Entries are written in English, Hawaiian and pidgin and they come together in a way that, as publisher Susan M. Schultz suggests in her introduction, highlights a paradox that befits Hawai’i: That is, the contrast between its simple natural beauty and the complications–socio-economic, racial, intellectual–of living here. Particularly compelling are Kai Gaspar’s perspicacious poetic offerings. Gaspar makes astute social and psychological commentary, often using symbols of the natural world–a gun feels scaly like a fish, a poem “grows slippery… flips and bends its muscular pages.” Gaspar’s style further highlights the aforementioned paradox, and teeters between where darkness and beauty meet and where they diverge.
Also intriguing are the contributions from Ryan Oishi, who gives an interpretation of Aloha Airlines Flight 243–the Boeing 737 that made an emergency landing on Maui in 1988 after an explosive decompression tore much of the roof off in midair–imagining that a giant shark bit into the aircraft 24,000 feet above the ocean’s surface. He wrote:
“Airplanes not da natural prey of sharks
the way rainbows are
I bet you da shark
mistook the red and yellow stripe
along the fuselage
maybe it was hard for see
in da cumulonimbus clouds
the moment before it rolled back its eyes”
Oishi wonders about the scuba divers who must’ve seen that incident’s one fatality, flight attendant Clarabelle Lansing, falling from the sky.
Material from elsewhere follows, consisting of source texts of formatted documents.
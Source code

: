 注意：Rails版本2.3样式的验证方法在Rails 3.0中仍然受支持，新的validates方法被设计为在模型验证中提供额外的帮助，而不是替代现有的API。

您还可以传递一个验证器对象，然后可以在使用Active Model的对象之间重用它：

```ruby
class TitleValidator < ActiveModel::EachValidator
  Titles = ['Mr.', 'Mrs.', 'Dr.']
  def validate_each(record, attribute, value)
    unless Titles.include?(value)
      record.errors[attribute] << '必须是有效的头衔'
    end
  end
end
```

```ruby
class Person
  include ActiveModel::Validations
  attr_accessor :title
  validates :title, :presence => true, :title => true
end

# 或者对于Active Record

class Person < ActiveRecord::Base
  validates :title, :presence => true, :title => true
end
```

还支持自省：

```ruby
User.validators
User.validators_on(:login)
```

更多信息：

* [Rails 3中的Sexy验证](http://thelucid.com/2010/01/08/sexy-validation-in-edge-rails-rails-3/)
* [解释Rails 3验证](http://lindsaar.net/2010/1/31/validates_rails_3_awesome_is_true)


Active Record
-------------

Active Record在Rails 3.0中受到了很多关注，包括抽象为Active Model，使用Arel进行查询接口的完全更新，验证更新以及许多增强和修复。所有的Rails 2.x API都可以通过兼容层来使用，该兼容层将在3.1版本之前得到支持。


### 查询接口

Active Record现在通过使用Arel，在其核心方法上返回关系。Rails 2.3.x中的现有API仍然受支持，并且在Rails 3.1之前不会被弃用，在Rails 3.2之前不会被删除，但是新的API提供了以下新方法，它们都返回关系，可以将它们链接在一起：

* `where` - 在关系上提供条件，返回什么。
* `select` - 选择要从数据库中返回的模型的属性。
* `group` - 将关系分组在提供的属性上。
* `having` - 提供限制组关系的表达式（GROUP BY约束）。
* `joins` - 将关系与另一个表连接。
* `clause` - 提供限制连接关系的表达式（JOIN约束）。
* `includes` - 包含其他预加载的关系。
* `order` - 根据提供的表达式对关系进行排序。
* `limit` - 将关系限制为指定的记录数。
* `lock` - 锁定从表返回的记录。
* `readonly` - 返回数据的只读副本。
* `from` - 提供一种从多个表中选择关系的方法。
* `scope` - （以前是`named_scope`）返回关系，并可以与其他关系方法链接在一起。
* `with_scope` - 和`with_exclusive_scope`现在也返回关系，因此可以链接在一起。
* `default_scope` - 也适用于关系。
Topics covered throughout the journal include the Iraq War, sovereignty, poverty, immigration, land development and violence. Poems are broken up by connect-the-dots, find-the-difference, and other games and puzzles.
It’s a worthwhile collection filled with contemplative expressions of those engaged in what occupies the minds and hearts of our community, and enlivens our own considerations of the people and ideas around us.